14.2.25

O dia dos namorados segundo o profeta do desamor

The Comet is Coming, “All That Matters Is the Moments”, in https://www.youtube.com/watch?v=7KfenRxWWnY

Digo já: por mim, o calendário saltava de treze para quinze de fevereiro. Ajudava-me a saltar o dia dos namorados, esse interminável cortejo de exibições de amor pueris, ou do amor que não passa de um exercício laboratorial (como uma artificial encenação que encerra). Saltava a data para não ser agredido pela impostura dos que celebram o que não praticam, ou que confinam a celebração a esse dia porque o amor anda esquecido nos outros trezentos e sessenta e quatro dias.

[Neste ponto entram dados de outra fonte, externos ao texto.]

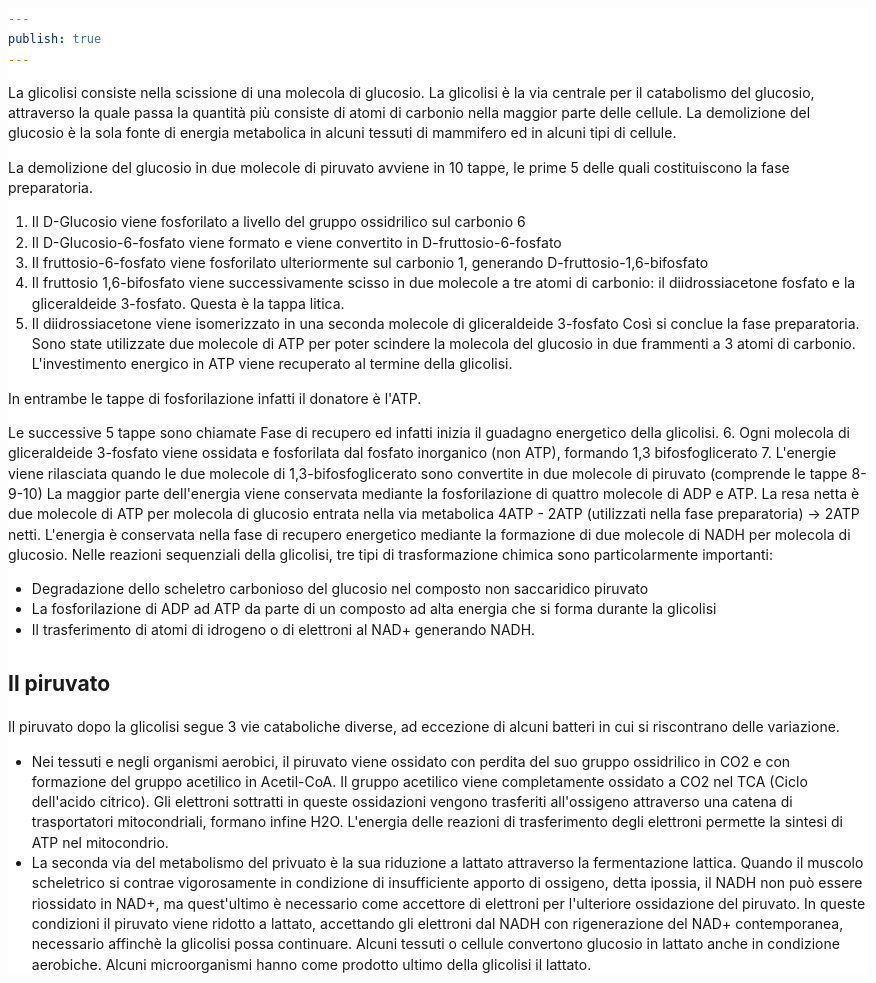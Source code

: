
 ```yaml
---
publish: true
---
```

La glicolisi consiste nella scissione di una molecola di glucosio. La glicolisi è la via centrale per il catabolismo del glucosio, attraverso la quale passa la quantità più consiste di atomi di carbonio nella maggior parte delle cellule. La demolizione del glucosio è la sola fonte di energia metabolica in alcuni tessuti di mammifero ed in alcuni tipi di cellule.

La demolizione del glucosio in due molecole di piruvato avviene in 10 tappe, le prime 5 delle quali costituiscono la fase preparatoria.
1. Il D-Glucosio viene fosforilato a livello del gruppo ossidrilico sul carbonio 6
2. Il D-Glucosio-6-fosfato viene formato e viene convertito in D-fruttosio-6-fosfato
3. Il fruttosio-6-fosfato viene fosforilato ulteriormente sul carbonio 1, generando D-fruttosio-1,6-bifosfato
4. Il fruttosio 1,6-bifosfato viene successivamente scisso in due molecole a tre atomi di carbonio: il diidrossiacetone fosfato e la gliceraldeide 3-fosfato. Questa è la tappa litica.
5. Il diidrossiacetone viene isomerizzato in una seconda molecole di gliceraldeide 3-fosfato
Così si conclue la fase preparatoria.
Sono state utilizzate due molecole di ATP per poter scindere la molecola del glucosio in due frammenti a 3 atomi di carbonio. L'investimento energico in ATP viene recuperato al termine della glicolisi.

In entrambe le tappe di fosforilazione infatti il donatore è l'ATP.

Le successive 5 tappe sono chiamate Fase di recupero ed infatti inizia il guadagno energetico della glicolisi.
6. Ogni molecola di gliceraldeide 3-fosfato viene ossidata e fosforilata dal fosfato inorganico (non ATP), formando 1,3 bifosfoglicerato
7. L'energie viene rilasciata quando le due molecole di 1,3-bifosfoglicerato sono convertite in due molecole di piruvato (comprende le tappe 8-9-10)
La maggior parte dell'energia viene conservata mediante la fosforilazione di quattro molecole di ADP e ATP.
La resa netta è due molecole di ATP per molecola di glucosio entrata nella via metabolica 4ATP - 2ATP (utilizzati nella fase preparatoria) -> 2ATP netti.
L'energia è conservata nella fase di recupero energetico mediante la formazione di due molecole di NADH per molecola di glucosio.
Nelle reazioni sequenziali della glicolisi, tre tipi di trasformazione chimica sono particolarmente importanti:
- Degradazione dello scheletro carbonioso del glucosio nel composto non saccaridico piruvato
- La fosforilazione di ADP ad ATP da parte di un composto ad alta energia che si forma durante la glicolisi
- Il trasferimento di atomi di idrogeno o di elettroni al NAD+ generando NADH.

## Il piruvato

Il piruvato dopo la glicolisi segue 3 vie cataboliche diverse, ad eccezione di alcuni batteri in cui si riscontrano delle variazione.
- Nei tessuti e negli organismi aerobici, il piruvato viene ossidato con perdita del suo gruppo ossidrilico in CO2 e con formazione del gruppo acetilico in Acetil-CoA. Il gruppo acetilico viene completamente ossidato a CO2 nel TCA (Ciclo dell'acido citrico). Gli elettroni sottratti in queste ossidazioni vengono trasferiti all'ossigeno attraverso una catena di trasportatori mitocondriali, formano infine H2O. L'energia delle reazioni di trasferimento degli elettroni permette la sintesi di ATP nel mitocondrio.
- La seconda via del metabolismo del privuato è la sua riduzione a lattato attraverso la fermentazione lattica. Quando il muscolo scheletrico si contrae vigorosamente in condizione di insufficiente apporto di ossigeno, detta ipossia, il NADH non può essere riossidato in NAD+, ma quest'ultimo è necessario come accettore di elettroni per l'ulteriore ossidazione del piruvato. In queste condizioni il piruvato viene ridotto a lattato, accettando gli elettroni dal NADH con rigenerazione del NAD+ contemporanea, necessario affinchè la glicolisi possa continuare. Alcuni tessuti o cellule convertono glucosio in lattato anche in condizione aerobiche. Alcuni microorganismi hanno come prodotto ultimo della glicolisi il lattato.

Digo já: nunca fui pinga-amor, nem sou bota-de-elástico ao ponto de ter de disfarçar a inveja. O desamor que me abraçou dispensa a liturgia da efeméride. Prefiro não ser acusado de olvido da celebração, quando devia ter marcado mesa num restaurante que parece o casting de uma comédia romântica de quinta qualidade, ou adquirido a peça de lingerie que combinaria com a noite especialmente reservada num hotel especialmente de charme, ou que me esqueci do bouquet de flores, ou do frasco de água de colónia evocativa dos íntimos laços que exigem a demorada genuflexão que é outra maneira de aderir ao encantamento dos comerciantes, sempre na linha da frente na organização do dia mundial disto-e-daquilo só para arranjar um pretexto para convencer os alineados pelo consumo a engrossarem a patologia. O dia dos namorados é um franchising do comércio ávido de patos.

Aviso já: não me atirem o opróbrio da inveja pelo estado geral de enamoramento que adultera o ambiente com um céu exuberantemente cor-de-rosa. Por conta do meu cadastro, padeci umas quantas vezes no ninho do amor, que se transfigurou num antro de terrores que me trouxe à correspondência entre amor e pesadelo. À conta do proverbial desligamento do mundo (eu, que não sei quem é uma personagem chamada Bruno de Carvalho), fui vítima de iracundas reações por ter omitido os deveres amorosos que devem ser ativados, sobretudo, no dia que falsamente convoca a celebração do amor. Depois disso, fiquei noivo do desamor e vesti a definitiva viuvez do amor.

Era só um favor que me faziam, se saltassem de treze para quinze de fevereiro, para espantar a ausência de nostalgia que me coloniza quando sou testemunha dos juvenis devaneios de não juvenil gente aprisionada à tirania da data convencionada. Para misérias humanas, passo os olhos pelas páginas dos jornais ansiosamente à espera de preciosas prédicas de cronistas iluminados, com quem aprendo a defender o contrário do que escrevem – ou os olhos e os ouvidos contrariados por um artista da nova vaga que reabilita uma qualquer canção de protesto enquanto ergue o punho fechado sem saber de História das ideias políticas. 

Ao menos, aí, não há desamor que seja ameaçado pelo espectro do amor.